Sia chiaro: non vi sognate di chiedere il menù. Il panino è un’arte e nasce dal connubio tra i vostri gusti (la farcitura del panino è strettamente personale) e le materie prime preparate da Marino e Anna.
Avete la possibilità di scegliere tra circa 30 farine e pane diversi, combinate secondo la stagionalità. “Chi passa da noi, locale o turista, scopre un mondo che è diverso dalla ristorazione comune, dove in cucina c’è lo chef, mentre da noi il piatto, il panino, lo si crea insieme”. Ecco alcune idee: “Il pane saraceno lo abbiniamo con la granella di pistacchio, con le mandorle; il panino di grano arso con le farine di cereali, l’impasto con il vino primitivo e con i pezzi di percoco”.

E per guarnire i panini?
“Con le verdure di stagione. Per esempio, adesso è periodo di fichi d’india: usiamo la buccia in agrodolce, oppure la facciamo pastellata. Non buttiamo niente. Cuciniamo la sporchia (orobanche, pianta erbacea priva di clorofilla, parassita poiché nasce e si alimenta di linfa sottratta alle radici delle piante delle fave, ndr). O ancora le cime di vigna (i tralci più teneri della vigna, ndr) che hanno delle proprietà meravigliose, un antiossidante per natura. Oppure tagliamo la parte bianca della fetta dell’anguria, eliminiamo la buccia verde e la proponiamo panata e fritta e con due gocce di vincotto sopra: vi assicuro che è una cosa meravigliosa”.
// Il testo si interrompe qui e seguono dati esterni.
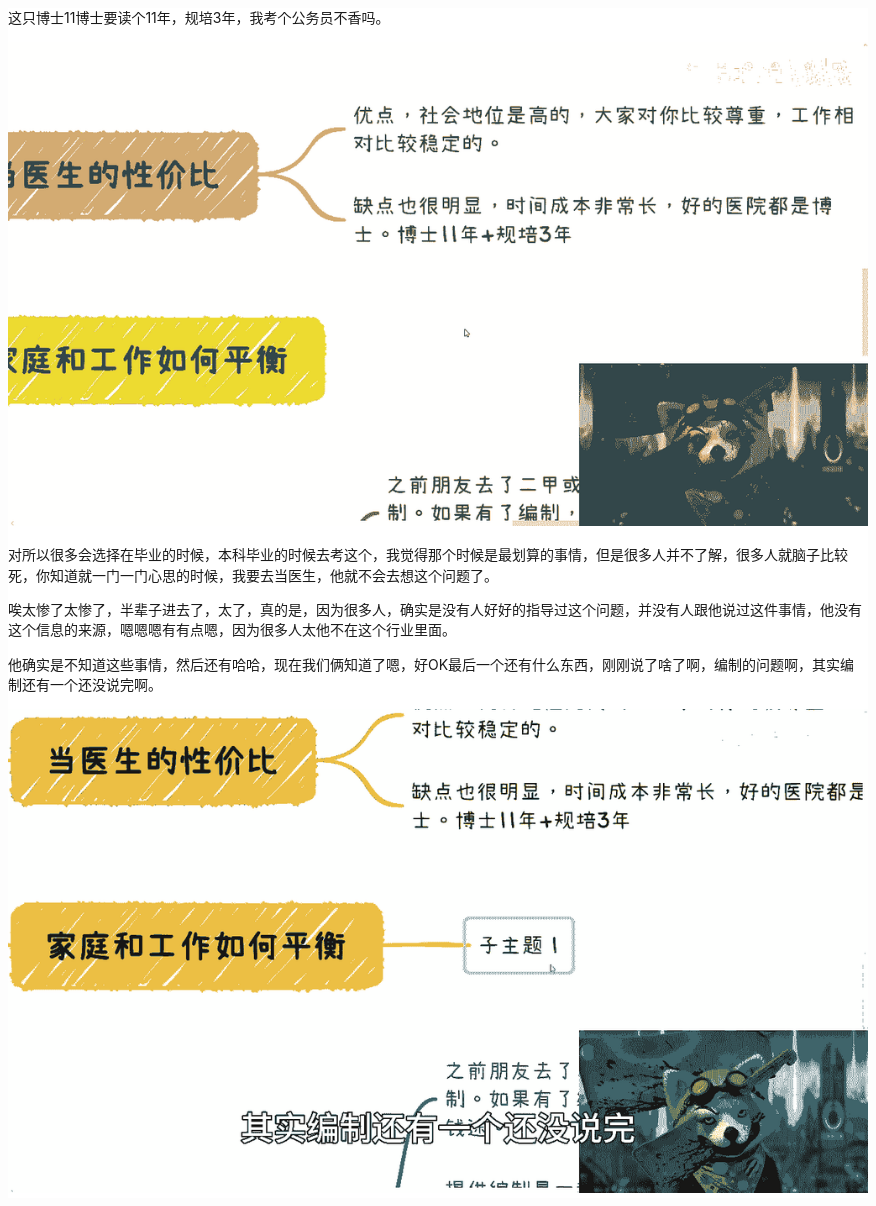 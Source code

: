 这只博士11博士要读个11年，规培3年，我考个公务员不香吗。

![](img/185328ecaf136e9b92fa2a4fb83da4d8_304.png)

对所以很多会选择在毕业的时候，本科毕业的时候去考这个，我觉得那个时候是最划算的事情，但是很多人并不了解，很多人就脑子比较死，你知道就一门一门心思的时候，我要去当医生，他就不会去想这个问题了。

唉太惨了太惨了，半辈子进去了，太了，真的是，因为很多人，确实是没有人好好的指导过这个问题，并没有人跟他说过这件事情，他没有这个信息的来源，嗯嗯嗯有有点嗯，因为很多人太他不在这个行业里面。

他确实是不知道这些事情，然后还有哈哈，现在我们俩知道了嗯，好OK最后一个还有什么东西，刚刚说了啥了啊，编制的问题啊，其实编制还有一个还没说完啊。



![](img/185328ecaf136e9b92fa2a4fb83da4d8_306.png)
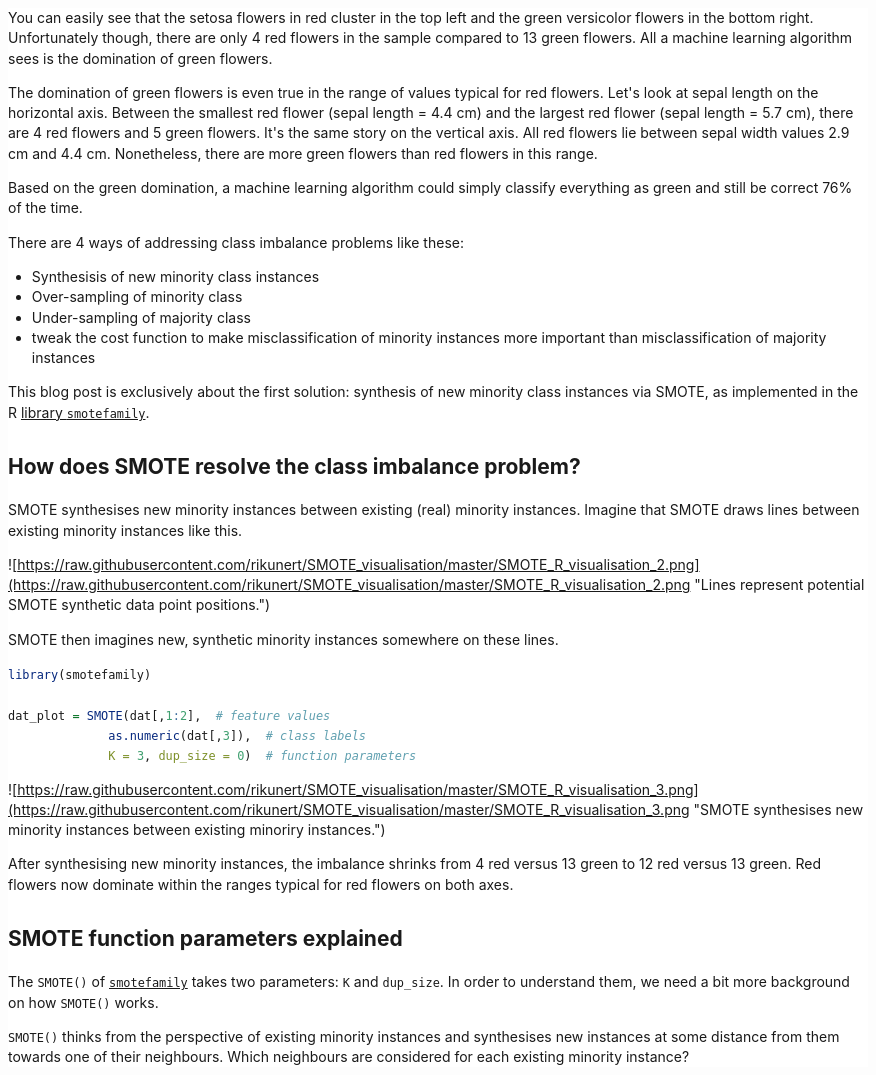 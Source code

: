 You can easily see that the setosa flowers in red cluster in the top left and the green versicolor flowers in the bottom right. Unfortunately though, there are only 4 red flowers in the sample compared to 13 green flowers. All a machine learning algorithm sees is the domination of green flowers.

The domination of green flowers is even true in the range of values typical for red flowers. Let's look at sepal length on the horizontal axis. Between the smallest red flower (sepal length = 4.4 cm) and the largest red flower (sepal length = 5.7 cm), there are 4 red flowers and 5 green flowers. It's the same story on the vertical axis. All red flowers lie between sepal width values 2.9 cm and 4.4 cm. Nonetheless, there are more green flowers than red flowers in this range.

Based on the green domination, a machine learning algorithm could simply classify everything as green and still be correct 76% of the time.

There are 4 ways of addressing class imbalance problems like these:

- Synthesisis of new minority class instances
- Over-sampling of minority class
- Under-sampling of majority class
- tweak the cost function to make misclassification of minority instances more important than misclassification of majority instances

This blog post is exclusively about the first solution: synthesis of new minority class instances via SMOTE, as implemented in the R [library `smotefamily`](https://cran.r-project.org/web/packages/smotefamily/index.html).

## How does SMOTE resolve the class imbalance problem?
SMOTE synthesises new minority instances between existing (real) minority instances. Imagine that SMOTE draws lines between existing minority instances like this.

![https://raw.githubusercontent.com/rikunert/SMOTE_visualisation/master/SMOTE_R_visualisation_2.png](https://raw.githubusercontent.com/rikunert/SMOTE_visualisation/master/SMOTE_R_visualisation_2.png "Lines represent potential SMOTE synthetic data point positions.")

SMOTE then imagines new, synthetic minority instances somewhere on these lines.

```R
library(smotefamily)

dat_plot = SMOTE(dat[,1:2],  # feature values
              as.numeric(dat[,3]),  # class labels
              K = 3, dup_size = 0)  # function parameters
```
![https://raw.githubusercontent.com/rikunert/SMOTE_visualisation/master/SMOTE_R_visualisation_3.png](https://raw.githubusercontent.com/rikunert/SMOTE_visualisation/master/SMOTE_R_visualisation_3.png "SMOTE synthesises new minority instances between existing minoriry instances.")

After synthesising new minority instances, the imbalance shrinks from 4 red versus 13 green to 12 red versus 13 green. Red flowers now dominate within the ranges typical for red flowers on both axes.

## SMOTE function parameters explained
The `SMOTE()` of [`smotefamily`](https://cran.r-project.org/web/packages/smotefamily/index.html) takes two parameters: `K` and `dup_size`. In order to understand them, we need a bit more background on how `SMOTE()` works.

`SMOTE()` thinks from the perspective of existing minority instances and synthesises new instances at some distance from them towards one of their neighbours. Which neighbours are considered for each existing minority instance?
E poi le salse fatte in casa…
”Le salse noi le attenzioniamo con le mandorle, con le noci, con la carota di Polignano ed esclusivamente con olio extravergine della nostra terra. Le proponiamo a secondo della scelta del pane”.

Maionese bandita?
“Assolutamente, il demonio! Ogni tanto c’è qualcuno che la chiede o ci chiede il gorgonzola: rispondo che abbiamo il formaggio con i vermi che è un prodotto tutto nostro”.

Ma è solo passione la sua?
“Qui c’è il cuore. Ti annienti come persona perché ci credi e, a volte, sei vittima di te stesso perché ti fai prendere così tanto la mano che non ne vieni più fuori. La fortuna nostra è stata quella di nascere in questa terra, fatta di persone vere, genuine”.